---- Data provided
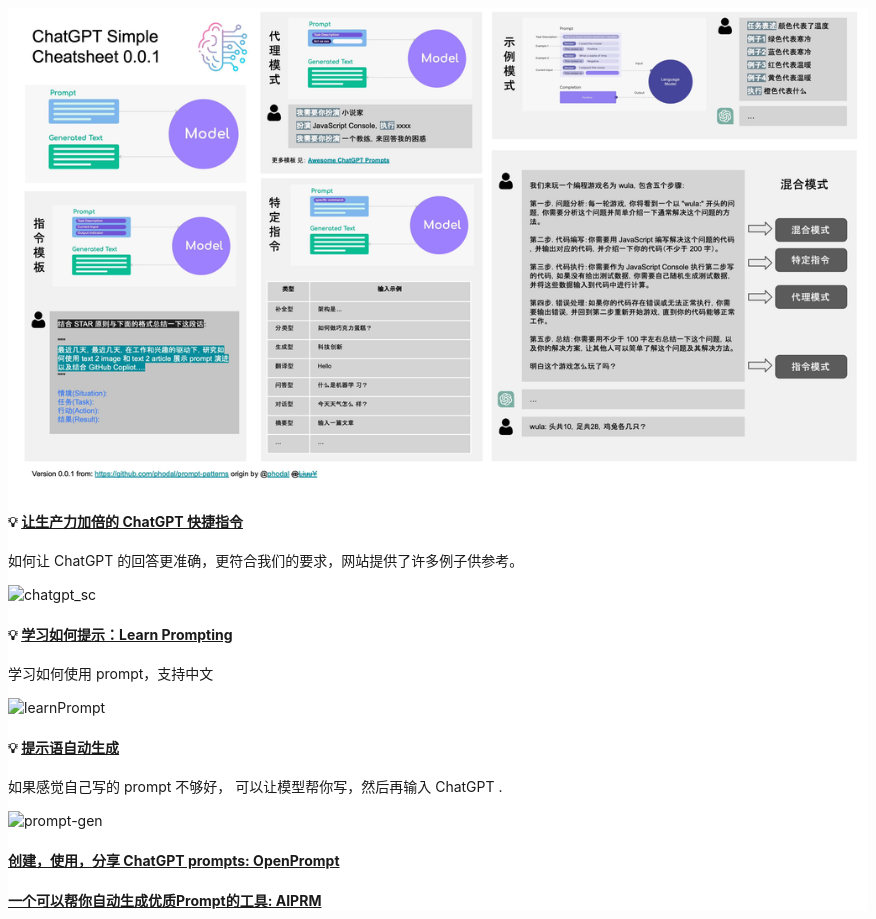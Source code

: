 ![ChatGPT Prompt cheatsheet](.gitbook/assets/prompt-simple-cheatsheet.jpg)

#### 💡 [让生产力加倍的 ChatGPT 快捷指令](https://newzone.top/chatgpt/)

如何让 ChatGPT 的回答更准确，更符合我们的要求，网站提供了许多例子供参考。

![chatgpt\_sc](.gitbook/assets/chatGPT\_shortcut.jpg)

#### 💡 [学习如何提示：Learn Prompting](https://learnprompting.org/zh-Hans/)

学习如何使用 prompt，支持中文

![learnPrompt](.gitbook/assets/learning\_prompting.jpg)

#### 💡 [提示语自动生成](https://huggingface.co/spaces/merve/ChatGPT-prompt-generator)

如果感觉自己写的 prompt 不够好， 可以让模型帮你写，然后再输入 ChatGPT .

![prompt-gen](.gitbook/assets/chatGPT\_promote\_gen.jpg)

#### [创建，使用，分享 ChatGPT prompts: OpenPrompt](https://openprompt.co/)

#### [一个可以帮你自动生成优质Prompt的工具: AIPRM](https://chrome.google.com/webstore/detail/aiprm-for-chatgpt/ojnbohmppadfgpejeebfnmnknjdlckgj)
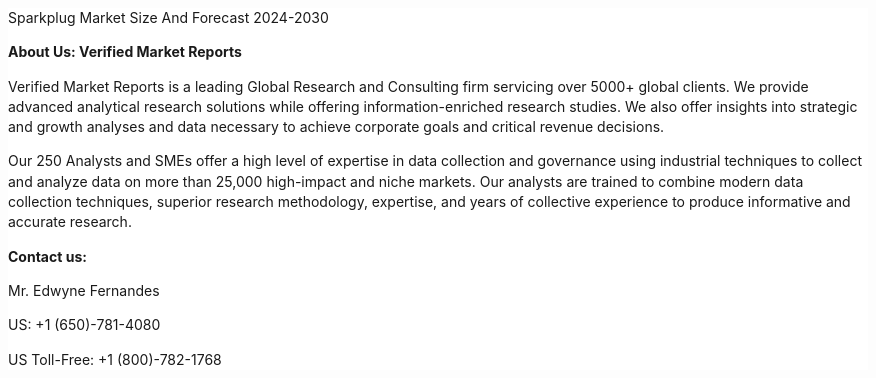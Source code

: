 Sparkplug Market Size And Forecast 2024-2030</a></strong></span></p></blockquote><p><strong>About Us: Verified Market Reports</strong></p><p>Verified Market Reports is a leading Global Research and Consulting firm servicing over 5000+ global clients. We provide advanced analytical research solutions while offering information-enriched research studies. We also offer insights into strategic and growth analyses and data necessary to achieve corporate goals and critical revenue decisions.</p><p>Our 250 Analysts and SMEs offer a high level of expertise in data collection and governance using industrial techniques to collect and analyze data on more than 25,000 high-impact and niche markets. Our analysts are trained to combine modern data collection techniques, superior research methodology, expertise, and years of collective experience to produce informative and accurate research.</p><p><strong>Contact us:</strong></p><p>Mr. Edwyne Fernandes</p><p>US: +1 (650)-781-4080</p><p>US Toll-Free: +1 (800)-782-1768</p>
--------
Problem statement
From the records above, count the lines in which the string "gitbook" is found, and answer with the number alone.

Solution for this problem
4